The fine is in respect of four breaches of the European Communities (Markets in Financial Instruments) Regulations 2007 that occurred over different intervals between July 2014 and May 2016.

Termed a consortium of 16 Davy employees, including a group of senior executives, Central Bank officials say, bought what are understood to have been unlisted corporate bonds from a client at an agreed price.

It has emerged that the client was unaware that the Davy employees were part of the consortium.

The Central Bank report found that, “Following details about the transaction becoming public four months after it occurred, Davy contacted the Central Bank to provide an explanation.

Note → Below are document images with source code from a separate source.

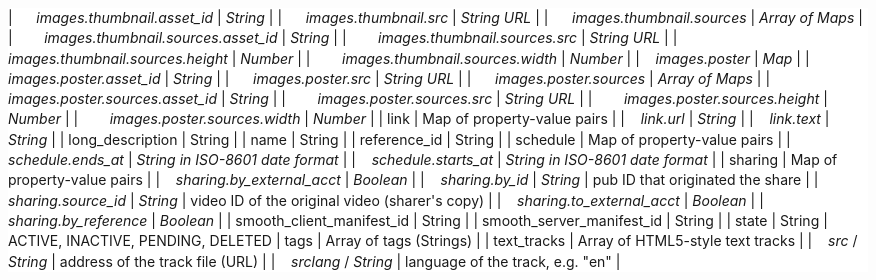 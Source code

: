 | &nbsp;&nbsp;&nbsp;&nbsp; _images.thumbnail.asset_id_ | _String_ |
| &nbsp;&nbsp;&nbsp;&nbsp; _images.thumbnail.src_ | _String URL_ |
| &nbsp;&nbsp;&nbsp;&nbsp; _images.thumbnail.sources_ | _Array of Maps_ |
| &nbsp;&nbsp;&nbsp;&nbsp;&nbsp;&nbsp; _images.thumbnail.sources.asset_id_ | _String_ |
| &nbsp;&nbsp;&nbsp;&nbsp;&nbsp;&nbsp; _images.thumbnail.sources.src_ | _String URL_ |
| &nbsp;&nbsp;&nbsp;&nbsp;&nbsp;&nbsp; _images.thumbnail.sources.height_ | _Number_ |
| &nbsp;&nbsp;&nbsp;&nbsp;&nbsp;&nbsp; _images.thumbnail.sources.width_ | _Number_ |
| &nbsp;&nbsp; _images.poster_ | _Map_ |
| &nbsp;&nbsp;&nbsp;&nbsp; _images.poster.asset_id_ | _String_ |
| &nbsp;&nbsp;&nbsp;&nbsp; _images.poster.src_ | _String URL_ |
| &nbsp;&nbsp;&nbsp;&nbsp; _images.poster.sources_ | _Array of Maps_ |
| &nbsp;&nbsp;&nbsp;&nbsp;&nbsp;&nbsp; _images.poster.sources.asset_id_ | _String_ |
| &nbsp;&nbsp;&nbsp;&nbsp;&nbsp;&nbsp; _images.poster.sources.src_ | _String URL_ |
| &nbsp;&nbsp;&nbsp;&nbsp;&nbsp;&nbsp; _images.poster.sources.height_ | _Number_ |
| &nbsp;&nbsp;&nbsp;&nbsp;&nbsp;&nbsp; _images.poster.sources.width_ | _Number_ |
| link | Map of property-value pairs |
| &nbsp;&nbsp; _link.url_ | _String_ |
| &nbsp;&nbsp; _link.text_ | _String_ |
| long_description | String |
| name | String |
| reference_id | String |
| schedule | Map of property-value pairs |
| &nbsp;&nbsp; _schedule.ends_at_ | _String in ISO-8601 date format_ |
| &nbsp;&nbsp; _schedule.starts_at_ | _String in ISO-8601 date format_ |
| sharing | Map of property-value pairs |
| &nbsp;&nbsp; _sharing.by_external_acct_ | _Boolean_ |
| &nbsp;&nbsp; _sharing.by_id_ | _String_ | pub ID that originated the share |
| &nbsp;&nbsp; _sharing.source_id_ | _String_ | video ID of the original video (sharer's copy) |
| &nbsp;&nbsp; _sharing.to_external_acct_ | _Boolean_ |
| &nbsp;&nbsp; _sharing.by_reference_ | _Boolean_ |
| smooth_client_manifest_id | String |
| smooth_server_manifest_id | String |
| state | String | ACTIVE, INACTIVE, PENDING, DELETED
| tags | Array of tags (Strings) |
| text_tracks | Array of HTML5-style text tracks |
| &nbsp;&nbsp; _src_ / _String_ | address of the track file (URL) |
| &nbsp;&nbsp; _srclang_ / _String_ | language of the track, e.g. "en" |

“At that stage, Davy failed to disclose the full extent of the wrongdoing.”

The Central Bank found that the firm’s compliance section, which has responsibility for Davy sticking to the rules, were “sidestepped” by the consortium and acted in a “reckless manner” by allowing the transaction to proceed.

The financial and regulatory watchdog said that the stockbroking firm failed to have a system in place to prevent a potential conflict of interest when employees entered into personal transactions.

The firm was also found, according to the Central Bank, to have prioritised facilitating an opportunity for the group of employees to “make a financial gain” over sticking to the rules and posed a risk to the client.

The matter was exacerbated, the Central Bank said, when it contacted Davy, as they provided “vague and misleading details” while also withholding information, which they considered “an aggravating factor” in the case.

In a statement, Davy said they would not be commenting beyond what is contained in the settlement agreement.

However, in a note to staff Davy chief executive Brian McKiernan said, according to RTÉ, “...we deeply regret and are sorry for the shortcomings that gave rise to the findings”, which he said “...could not recur today.”

Mr McKiernan said Davy has gone through a significant investment in risk management since 2014.

He also highlighted that there were “no findings of actual conflict of interest or customer loss”.